Jo Vliex gaat kwiek zijn winkelwagen in en uit. Hup naar Eddy. Hij gaat het huis in en pakt  uit de keuken een boodschappenbriefje en een tas. In de 17 meter lange SRV-wagen (die al lang geen Samen Rationeel Verkopen meer heet) verzamelt de melkboer aardbeienyoghurt, roomboter, koffie, aardbeienjam, een slaatje, Frankfurters.

Eddy is maar alleen. Hij heeft nooit een vrouw gevonden. Jarenlang woonde hij hier met zijn moeder. Hij verpleegde haar. Verleden jaar ging ze dood en hij kan haar maar niet vergeten.

Eddy is “heel clever”, zegt Vliex. Hij staat voor de klas. Maar zonder zijn moeder kan hij niet. In de ochtend gaat hij eerst naar het kerkhof, later op de dag nog een keer of drie. In de keuken is vaak voor twee gedekt. Hij koopt wat zij lekker vond.

Jo Vliex rijdt 43 jaar met zijn winkelwagen door het dorp. Nog geen dag met tegenzin de weg op, zegt zijn vrouw als ze hem uitzwaait. Wat een prachtig dorp, zeg ik tegen mevrouw Vliex: die knoestige bomen, de vakwerkboerderijen en Belgische knollen in de wei. “Vind je?” Ze kijkt verbaasd. “Ik ben niet van hier. Dan blijf je toch vreemd.”

Het is een kalme ochtend. Bijna carnaval, dat merk je hè, zegt Vliex. Het geld wordt minder makkelijk uitgegeven. De klanten zijn bijna allemaal vrouw en boven de zestig, en dat sparen voor carnaval doen ze omdat ze dat van vroeger gewend zijn, niet omdat ze zo wild feesten.

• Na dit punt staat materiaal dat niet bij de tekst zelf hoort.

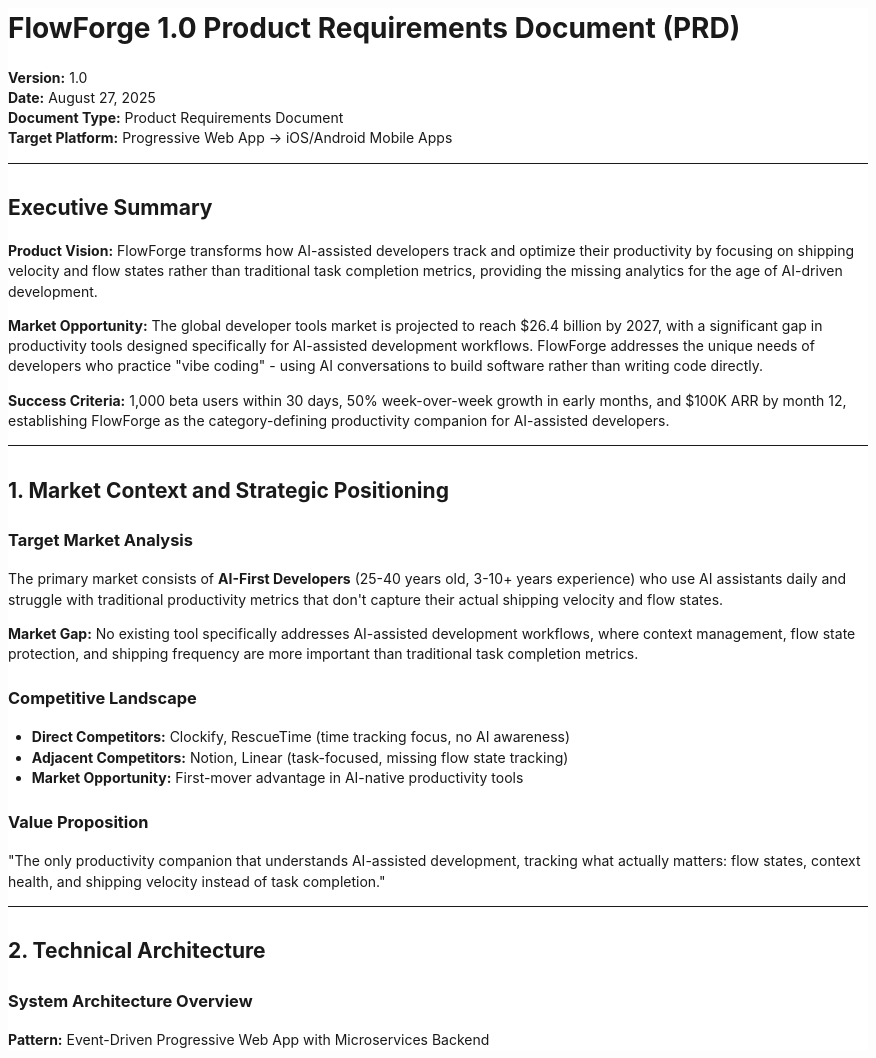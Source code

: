# FlowForge 1.0 Product Requirements Document (PRD)
**Version:** 1.0  
**Date:** August 27, 2025  
**Document Type:** Product Requirements Document  
**Target Platform:** Progressive Web App → iOS/Android Mobile Apps

---

## Executive Summary

**Product Vision:** FlowForge transforms how AI-assisted developers track and optimize their productivity by focusing on shipping velocity and flow states rather than traditional task completion metrics, providing the missing analytics for the age of AI-driven development.

**Market Opportunity:** The global developer tools market is projected to reach $26.4 billion by 2027, with a significant gap in productivity tools designed specifically for AI-assisted development workflows. FlowForge addresses the unique needs of developers who practice "vibe coding" - using AI conversations to build software rather than writing code directly.

**Success Criteria:** 1,000 beta users within 30 days, 50% week-over-week growth in early months, and $100K ARR by month 12, establishing FlowForge as the category-defining productivity companion for AI-assisted developers.

---

## 1. Market Context and Strategic Positioning

### Target Market Analysis
The primary market consists of **AI-First Developers** (25-40 years old, 3-10+ years experience) who use AI assistants daily and struggle with traditional productivity metrics that don't capture their actual shipping velocity and flow states.

**Market Gap:** No existing tool specifically addresses AI-assisted development workflows, where context management, flow state protection, and shipping frequency are more important than traditional task completion metrics.

### Competitive Landscape
- **Direct Competitors:** Clockify, RescueTime (time tracking focus, no AI awareness)
- **Adjacent Competitors:** Notion, Linear (task-focused, missing flow state tracking)
- **Market Opportunity:** First-mover advantage in AI-native productivity tools

### Value Proposition
"The only productivity companion that understands AI-assisted development, tracking what actually matters: flow states, context health, and shipping velocity instead of task completion."

---

## 2. Technical Architecture

### System Architecture Overview
**Pattern:** Event-Driven Progressive Web App with Microservices Backend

Om de driehonderd meter parkeert hij schel bellend zijn winkel. Alleen bij de bejaardenhuisjes gaat Vliex op alle deurbellen drukken – daar horen ze de zijne niet. In de roostertjes roept hij: “Jo Vliex! De winkel!”
Klanten antwoorden door de intercom: “Ja ik kom hoor” en: “Ik zit nog bij de kapper…”

Spoojt uch neet. Haast u maar niet. Ik wacht tot u klaar bent.”

Dan staat de enige keer deze vrijdag de wagen tjokvol. Het is grijs, op pantoffels en het schuifelt, giechelt, betast de waar en roept om Jo. Die rent zich rot want bezorgt elke tas op het aanrecht. Vliex laat een mevrouw met krulspelden een doos met twee “Parijse soezen” zien. Willen er drie vrouwen Parijse soezen.

Vliex bemiddelt.

“Tante, u mag geen slagroom.”

“Soms wel hoor.”

“Volgende week neem ik meer soezen mee.”

Klant en winkelier dragen elkaar op handen. Maar elk jaar ontvallen Vliex zo’n dertig vaste afnemers. Nieuwe komen er niet bij. “De jongeren werken allemaal. Op weg naar huis rijden die naar de Albert Heijn.” Sinds de supermarkten ’s avonds en op zondag open zijn, staan er geen manden met lege flessen en boodschappenbriefjes meer bij de deur.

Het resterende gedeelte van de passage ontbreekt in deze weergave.